Once you have gained expertise in a particular area, you must also consider expanding your understanding of other domains. For instance, you joined an operations set-up of a bank, and you have understood that function completely. Now it will be a good idea to look for an opportunity in other functions of that bank, such as sales and marketing, credit policies etc. By this I do not mean that you should neglect your core focus – operations, but broaden your knowledge base.

  • Make yourself important

An increasing number of MBA schools across diverse disciplines are churning out a higher number of post graduates. In such a scenario, it is important to stay competitive and relevant to business needs. One of the key ways of doing this is to make yourself important. There could be many people talking about a vast number of MBAs in the market, but you need to keep yourself distinguished—the way you graduated five years ago. The skills and knowledge you gain in your corporate career will give you a chance to make yourself unique. However, this statement is to be dealt with caution.There is a severe risk of getting lost in the crowd. You must be updated, business ready and relevant at all points of your career to be ahead of others.
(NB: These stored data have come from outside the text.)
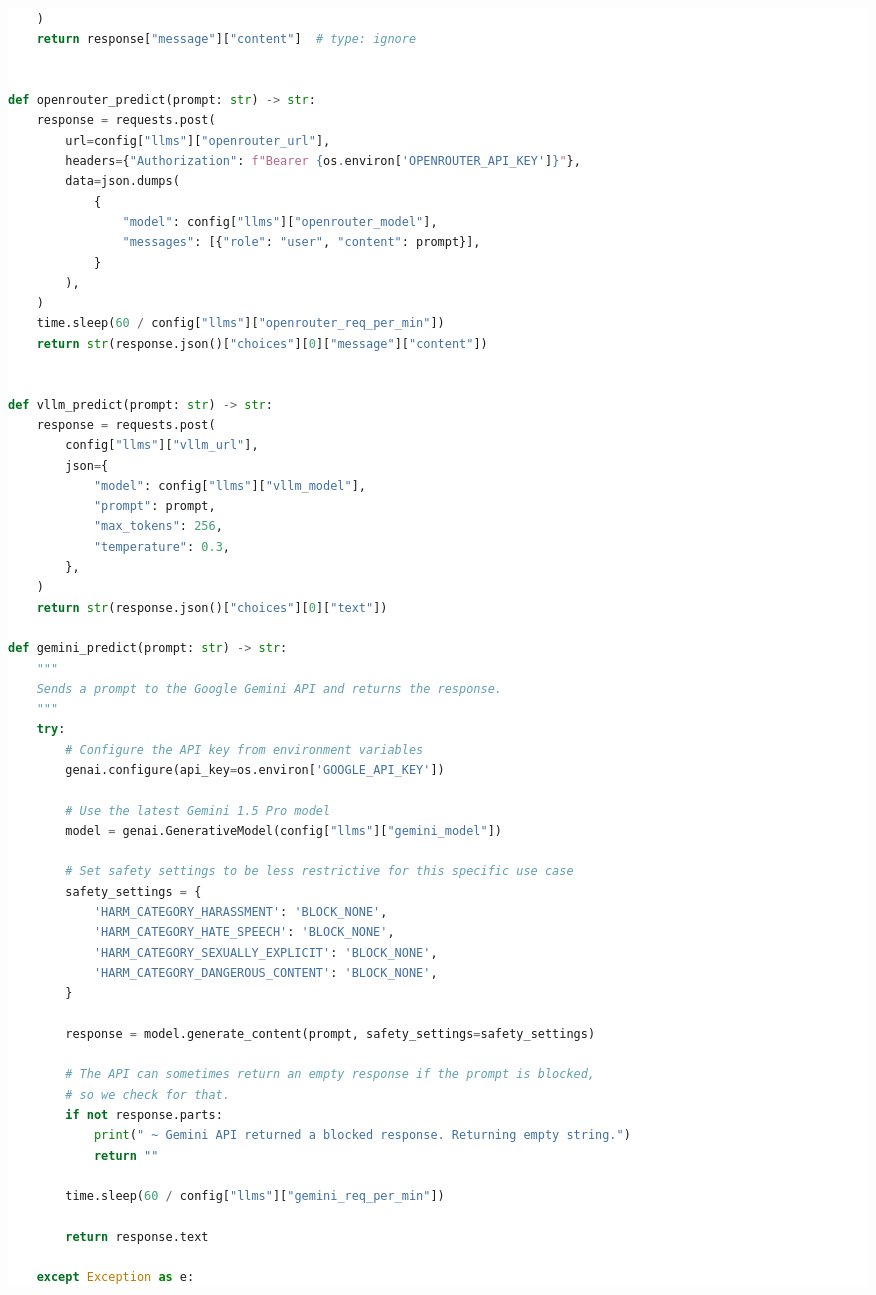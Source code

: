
 ```py
    )
    return response["message"]["content"]  # type: ignore


def openrouter_predict(prompt: str) -> str:
    response = requests.post(
        url=config["llms"]["openrouter_url"],
        headers={"Authorization": f"Bearer {os.environ['OPENROUTER_API_KEY']}"},
        data=json.dumps(
            {
                "model": config["llms"]["openrouter_model"],
                "messages": [{"role": "user", "content": prompt}],
            }
        ),
    )
    time.sleep(60 / config["llms"]["openrouter_req_per_min"])
    return str(response.json()["choices"][0]["message"]["content"])


def vllm_predict(prompt: str) -> str:
    response = requests.post(
        config["llms"]["vllm_url"],
        json={
            "model": config["llms"]["vllm_model"],
            "prompt": prompt,
            "max_tokens": 256,
            "temperature": 0.3,
        },
    )
    return str(response.json()["choices"][0]["text"])

def gemini_predict(prompt: str) -> str:
    """
    Sends a prompt to the Google Gemini API and returns the response.
    """
    try:
        # Configure the API key from environment variables
        genai.configure(api_key=os.environ['GOOGLE_API_KEY'])
        
        # Use the latest Gemini 1.5 Pro model
        model = genai.GenerativeModel(config["llms"]["gemini_model"])
        
        # Set safety settings to be less restrictive for this specific use case
        safety_settings = {
            'HARM_CATEGORY_HARASSMENT': 'BLOCK_NONE',
            'HARM_CATEGORY_HATE_SPEECH': 'BLOCK_NONE',
            'HARM_CATEGORY_SEXUALLY_EXPLICIT': 'BLOCK_NONE',
            'HARM_CATEGORY_DANGEROUS_CONTENT': 'BLOCK_NONE',
        }

        response = model.generate_content(prompt, safety_settings=safety_settings)
        
        # The API can sometimes return an empty response if the prompt is blocked,
        # so we check for that.
        if not response.parts:
            print(" ~ Gemini API returned a blocked response. Returning empty string.")
            return ""

        time.sleep(60 / config["llms"]["gemini_req_per_min"])

        return response.text

    except Exception as e:
```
10 years after MBA: a sustainable career welcomes you

I am confident that having acquired several business skills post your MBA, you will have a sustainable career in any organization or your self-started venture. You will be placed much more comfortably than some of your peers with your MBA degree complementing your growth. Although the significance of your degree may diminish over the years, it will continue to play a key role at various instances. For example, the eligibility criteria for a certain position in a company may always require an MBA degree, or applying for senior freelancer role may have an MBA as a minimum requirement.

What does it mean for you?

Credentials always strengthen your profile and so will your MBA degree

An individual builds his/her credentials over a lifetime — step by step. None of these credentials are less or more important. They are all relevant and critical, but their importance depends upon the stage of one’s career. While an MBA degree will be most important in the early stages of your career, skills and experience become more important at a later stage. Everything you acquire during your career is yours and of utmost importance. Make sure you use it at the right place and right time.

Contributed by Virag Jain ( Class of 2010, IBS MUMBAI )

4 thoughts on “Two…Five…and 10 years after MBA?

  1. Hello Virag,

    After reading your article, suddenly i realized – i would have checked my MBA degree twice or thrice only in last five years. It is like a treasure which has been kept so safely that one almost forgets about it.

    There is a saying, “old is gold”, but in case of MBA, old (degree) is gold only if you continue learning – or else, you will only grow old. I have seen/met lot of people – in same profile as mine – in my organization. Not necessarily everyone is a MBA degree holder, rather lot of them have grown professionally over a period of time. Even-though, MBA gives us edge over others, but problem solving & business acumen comes only with experience – nowhere i am trying to undermine the importance of MBA. Have experienced, those non-MBA guys are as good in problem solving and business acumen as MBAs – at times, minus those big business jargon’s which MBAs flaunt.

    In my view, MBA has given all of us a platform, now our growth depends on what do we catch – Passenger, Express or bullet train.

    Mohammad Arshad
    IBS – Class of 2010

    • Hey. I agree with you. We learn each day with more experience and all the more from the problem solving. I just hope whichever train we catch (slow or fast) is sustainable .

    • Hi Dilip,

      MBA placements at ICFAI mumbai range from all sorts of companies – finance, marketing, operations and HR. From DE Shaw and JP Morgan to all major banks as well as local marketing firms which gives you a great exposure.

      Let me know if it helps. I will be happy to elaborate.